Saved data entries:
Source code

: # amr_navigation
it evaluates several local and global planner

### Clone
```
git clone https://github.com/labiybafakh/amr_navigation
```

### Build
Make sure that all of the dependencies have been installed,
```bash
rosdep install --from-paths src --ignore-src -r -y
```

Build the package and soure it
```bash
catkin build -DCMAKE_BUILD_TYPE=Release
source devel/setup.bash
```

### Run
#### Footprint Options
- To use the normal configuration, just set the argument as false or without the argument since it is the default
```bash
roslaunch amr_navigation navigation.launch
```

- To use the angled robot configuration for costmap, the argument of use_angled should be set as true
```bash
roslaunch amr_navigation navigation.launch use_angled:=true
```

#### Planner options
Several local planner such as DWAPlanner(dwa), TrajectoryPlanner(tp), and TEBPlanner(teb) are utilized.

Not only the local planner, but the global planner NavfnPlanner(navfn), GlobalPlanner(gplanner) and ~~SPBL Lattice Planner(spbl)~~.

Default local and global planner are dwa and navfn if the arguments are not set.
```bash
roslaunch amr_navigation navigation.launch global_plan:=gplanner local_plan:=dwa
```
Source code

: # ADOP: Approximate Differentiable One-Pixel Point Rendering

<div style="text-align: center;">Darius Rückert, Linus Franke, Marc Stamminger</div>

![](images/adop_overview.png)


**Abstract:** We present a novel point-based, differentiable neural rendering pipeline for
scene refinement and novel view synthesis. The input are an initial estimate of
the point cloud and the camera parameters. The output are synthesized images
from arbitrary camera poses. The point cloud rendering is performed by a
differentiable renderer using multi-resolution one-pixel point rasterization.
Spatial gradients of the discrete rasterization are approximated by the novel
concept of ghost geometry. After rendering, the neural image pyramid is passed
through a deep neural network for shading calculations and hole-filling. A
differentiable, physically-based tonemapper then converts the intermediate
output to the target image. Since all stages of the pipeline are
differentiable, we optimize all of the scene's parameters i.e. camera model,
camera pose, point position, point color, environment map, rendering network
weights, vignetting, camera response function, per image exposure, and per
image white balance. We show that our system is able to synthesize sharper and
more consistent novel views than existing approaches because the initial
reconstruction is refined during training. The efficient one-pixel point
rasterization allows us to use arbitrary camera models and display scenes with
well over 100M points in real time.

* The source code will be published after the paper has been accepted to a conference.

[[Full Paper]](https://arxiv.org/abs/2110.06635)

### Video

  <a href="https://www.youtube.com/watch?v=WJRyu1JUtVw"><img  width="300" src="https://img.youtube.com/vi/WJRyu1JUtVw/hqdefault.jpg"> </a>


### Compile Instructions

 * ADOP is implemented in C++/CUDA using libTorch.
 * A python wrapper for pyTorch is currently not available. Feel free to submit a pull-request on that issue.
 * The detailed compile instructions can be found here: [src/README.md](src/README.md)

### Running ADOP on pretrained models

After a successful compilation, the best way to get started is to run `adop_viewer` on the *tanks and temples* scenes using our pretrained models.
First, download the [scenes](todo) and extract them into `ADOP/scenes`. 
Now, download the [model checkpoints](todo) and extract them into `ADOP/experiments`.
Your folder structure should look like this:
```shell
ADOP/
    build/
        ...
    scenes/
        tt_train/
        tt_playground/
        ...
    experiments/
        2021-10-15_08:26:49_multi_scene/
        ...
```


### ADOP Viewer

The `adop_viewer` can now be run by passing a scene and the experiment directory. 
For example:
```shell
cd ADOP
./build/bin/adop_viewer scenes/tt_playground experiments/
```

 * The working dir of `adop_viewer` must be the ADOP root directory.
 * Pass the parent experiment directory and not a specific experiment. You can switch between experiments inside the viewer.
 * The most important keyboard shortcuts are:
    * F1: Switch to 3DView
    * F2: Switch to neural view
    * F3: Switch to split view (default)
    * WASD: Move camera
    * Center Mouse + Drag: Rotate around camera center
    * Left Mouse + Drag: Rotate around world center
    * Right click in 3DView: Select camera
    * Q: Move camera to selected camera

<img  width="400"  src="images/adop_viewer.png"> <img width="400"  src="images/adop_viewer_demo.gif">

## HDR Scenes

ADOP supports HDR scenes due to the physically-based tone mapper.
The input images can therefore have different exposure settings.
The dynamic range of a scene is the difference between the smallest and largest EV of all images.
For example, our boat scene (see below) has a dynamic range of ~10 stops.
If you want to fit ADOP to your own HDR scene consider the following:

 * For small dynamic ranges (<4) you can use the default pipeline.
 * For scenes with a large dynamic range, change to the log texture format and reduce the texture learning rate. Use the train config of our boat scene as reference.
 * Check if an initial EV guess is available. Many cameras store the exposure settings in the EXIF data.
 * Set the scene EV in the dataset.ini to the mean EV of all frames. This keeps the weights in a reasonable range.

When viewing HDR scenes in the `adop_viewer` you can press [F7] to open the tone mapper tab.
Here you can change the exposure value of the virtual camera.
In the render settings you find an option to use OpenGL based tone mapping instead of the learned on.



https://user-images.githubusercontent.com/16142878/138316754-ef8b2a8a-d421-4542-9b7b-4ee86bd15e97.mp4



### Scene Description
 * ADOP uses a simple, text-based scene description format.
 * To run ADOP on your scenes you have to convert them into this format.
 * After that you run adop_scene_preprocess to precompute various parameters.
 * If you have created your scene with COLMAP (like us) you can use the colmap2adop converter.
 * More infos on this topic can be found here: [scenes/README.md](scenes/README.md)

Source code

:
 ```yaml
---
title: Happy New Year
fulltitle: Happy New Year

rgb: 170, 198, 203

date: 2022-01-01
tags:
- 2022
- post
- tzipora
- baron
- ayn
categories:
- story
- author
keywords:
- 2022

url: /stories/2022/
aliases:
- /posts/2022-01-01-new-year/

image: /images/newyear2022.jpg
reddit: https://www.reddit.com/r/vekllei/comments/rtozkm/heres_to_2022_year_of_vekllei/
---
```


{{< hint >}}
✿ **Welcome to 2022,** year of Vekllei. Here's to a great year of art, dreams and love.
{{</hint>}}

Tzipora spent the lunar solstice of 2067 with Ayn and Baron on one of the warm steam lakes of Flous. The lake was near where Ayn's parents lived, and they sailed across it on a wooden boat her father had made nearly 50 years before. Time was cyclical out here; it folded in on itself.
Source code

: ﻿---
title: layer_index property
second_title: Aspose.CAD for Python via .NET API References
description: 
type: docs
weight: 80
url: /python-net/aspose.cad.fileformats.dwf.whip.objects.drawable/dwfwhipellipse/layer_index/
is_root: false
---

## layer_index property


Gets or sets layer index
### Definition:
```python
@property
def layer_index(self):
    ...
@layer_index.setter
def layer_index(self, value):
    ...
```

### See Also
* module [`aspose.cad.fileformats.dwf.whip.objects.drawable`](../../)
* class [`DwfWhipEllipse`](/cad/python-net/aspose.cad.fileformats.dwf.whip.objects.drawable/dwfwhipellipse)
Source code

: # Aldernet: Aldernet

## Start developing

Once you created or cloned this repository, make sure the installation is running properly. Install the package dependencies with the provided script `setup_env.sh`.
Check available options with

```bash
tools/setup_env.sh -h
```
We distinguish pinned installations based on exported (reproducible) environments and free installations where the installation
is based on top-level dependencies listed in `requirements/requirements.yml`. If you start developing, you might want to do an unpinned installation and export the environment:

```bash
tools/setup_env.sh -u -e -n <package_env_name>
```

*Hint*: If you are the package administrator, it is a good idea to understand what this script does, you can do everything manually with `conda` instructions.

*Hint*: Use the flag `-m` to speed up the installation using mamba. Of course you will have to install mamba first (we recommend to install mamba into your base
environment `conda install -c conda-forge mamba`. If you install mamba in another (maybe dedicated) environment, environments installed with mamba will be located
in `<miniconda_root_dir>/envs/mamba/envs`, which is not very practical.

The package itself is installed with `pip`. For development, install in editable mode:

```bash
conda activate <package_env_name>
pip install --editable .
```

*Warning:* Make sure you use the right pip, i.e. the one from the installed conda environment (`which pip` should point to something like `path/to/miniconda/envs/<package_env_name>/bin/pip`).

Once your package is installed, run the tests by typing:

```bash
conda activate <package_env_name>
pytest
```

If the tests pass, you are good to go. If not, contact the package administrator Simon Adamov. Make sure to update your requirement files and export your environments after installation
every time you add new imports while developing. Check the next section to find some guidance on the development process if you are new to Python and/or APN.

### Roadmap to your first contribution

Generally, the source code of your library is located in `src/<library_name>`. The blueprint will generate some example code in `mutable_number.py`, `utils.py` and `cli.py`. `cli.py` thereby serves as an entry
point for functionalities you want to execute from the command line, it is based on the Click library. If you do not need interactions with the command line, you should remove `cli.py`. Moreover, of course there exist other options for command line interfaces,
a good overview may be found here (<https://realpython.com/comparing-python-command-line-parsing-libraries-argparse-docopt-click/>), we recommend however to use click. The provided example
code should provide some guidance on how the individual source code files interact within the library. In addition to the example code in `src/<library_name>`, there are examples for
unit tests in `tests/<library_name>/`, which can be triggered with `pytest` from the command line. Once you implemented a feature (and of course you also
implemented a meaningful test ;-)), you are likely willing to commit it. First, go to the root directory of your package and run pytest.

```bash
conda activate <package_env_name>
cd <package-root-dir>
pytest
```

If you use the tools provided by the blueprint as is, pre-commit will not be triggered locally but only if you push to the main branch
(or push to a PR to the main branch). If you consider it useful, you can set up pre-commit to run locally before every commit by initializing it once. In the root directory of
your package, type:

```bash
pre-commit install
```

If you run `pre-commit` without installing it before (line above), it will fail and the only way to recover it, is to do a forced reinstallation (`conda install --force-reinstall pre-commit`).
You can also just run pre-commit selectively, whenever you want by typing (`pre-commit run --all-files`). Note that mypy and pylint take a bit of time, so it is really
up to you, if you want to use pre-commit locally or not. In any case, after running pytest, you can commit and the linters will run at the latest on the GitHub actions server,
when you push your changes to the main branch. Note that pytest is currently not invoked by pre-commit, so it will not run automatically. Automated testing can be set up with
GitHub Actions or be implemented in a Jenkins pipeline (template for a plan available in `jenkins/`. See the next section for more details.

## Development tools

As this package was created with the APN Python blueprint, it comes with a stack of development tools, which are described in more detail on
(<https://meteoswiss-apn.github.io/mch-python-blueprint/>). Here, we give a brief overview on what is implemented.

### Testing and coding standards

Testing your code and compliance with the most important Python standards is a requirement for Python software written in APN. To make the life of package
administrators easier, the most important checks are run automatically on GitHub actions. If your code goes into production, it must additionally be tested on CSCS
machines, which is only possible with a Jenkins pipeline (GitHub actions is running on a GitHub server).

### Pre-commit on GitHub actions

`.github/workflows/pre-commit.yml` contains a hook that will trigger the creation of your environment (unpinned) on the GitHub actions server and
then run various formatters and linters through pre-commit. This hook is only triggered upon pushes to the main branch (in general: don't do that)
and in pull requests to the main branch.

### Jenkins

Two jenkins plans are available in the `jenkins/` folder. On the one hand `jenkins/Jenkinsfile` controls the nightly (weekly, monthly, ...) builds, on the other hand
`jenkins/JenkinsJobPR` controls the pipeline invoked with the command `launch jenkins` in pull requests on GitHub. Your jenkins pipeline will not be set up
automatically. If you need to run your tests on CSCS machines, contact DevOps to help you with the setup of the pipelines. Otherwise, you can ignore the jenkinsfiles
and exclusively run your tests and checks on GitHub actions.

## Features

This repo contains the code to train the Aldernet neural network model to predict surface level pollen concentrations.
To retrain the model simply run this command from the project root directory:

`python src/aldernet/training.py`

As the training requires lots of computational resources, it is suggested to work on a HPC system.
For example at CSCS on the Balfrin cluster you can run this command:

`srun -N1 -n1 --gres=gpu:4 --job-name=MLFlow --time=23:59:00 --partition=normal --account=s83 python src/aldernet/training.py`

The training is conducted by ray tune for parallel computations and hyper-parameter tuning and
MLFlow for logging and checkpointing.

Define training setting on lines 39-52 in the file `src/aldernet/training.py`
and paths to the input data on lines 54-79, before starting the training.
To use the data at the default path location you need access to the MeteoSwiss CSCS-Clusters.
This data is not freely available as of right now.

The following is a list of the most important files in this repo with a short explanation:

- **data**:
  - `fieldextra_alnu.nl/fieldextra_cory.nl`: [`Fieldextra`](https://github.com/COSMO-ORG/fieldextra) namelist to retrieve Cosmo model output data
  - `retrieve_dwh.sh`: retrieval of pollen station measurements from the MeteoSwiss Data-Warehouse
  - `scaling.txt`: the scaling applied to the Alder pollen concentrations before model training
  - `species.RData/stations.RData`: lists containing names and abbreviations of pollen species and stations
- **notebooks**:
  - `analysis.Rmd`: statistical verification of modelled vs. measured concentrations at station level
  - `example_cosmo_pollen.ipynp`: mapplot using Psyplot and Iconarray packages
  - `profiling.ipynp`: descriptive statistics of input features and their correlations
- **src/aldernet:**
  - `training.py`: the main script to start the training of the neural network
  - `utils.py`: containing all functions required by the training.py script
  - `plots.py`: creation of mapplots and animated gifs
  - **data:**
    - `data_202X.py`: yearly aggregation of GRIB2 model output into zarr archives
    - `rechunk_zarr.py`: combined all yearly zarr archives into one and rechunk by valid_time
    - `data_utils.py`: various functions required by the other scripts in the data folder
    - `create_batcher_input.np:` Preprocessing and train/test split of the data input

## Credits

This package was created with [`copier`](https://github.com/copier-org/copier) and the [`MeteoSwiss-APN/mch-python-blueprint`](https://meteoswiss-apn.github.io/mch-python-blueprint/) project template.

INSTRUCTIONS TO FOLLOW:
Match on "next" and copy out every line of the entries that contains it.

RESULT:
every time you add new imports while developing. Check the next section to find some guidance on the development process if you are new to Python and/or APN.
GitHub Actions or be implemented in a Jenkins pipeline (template for a plan available in `jenkins/`. See the next section for more details.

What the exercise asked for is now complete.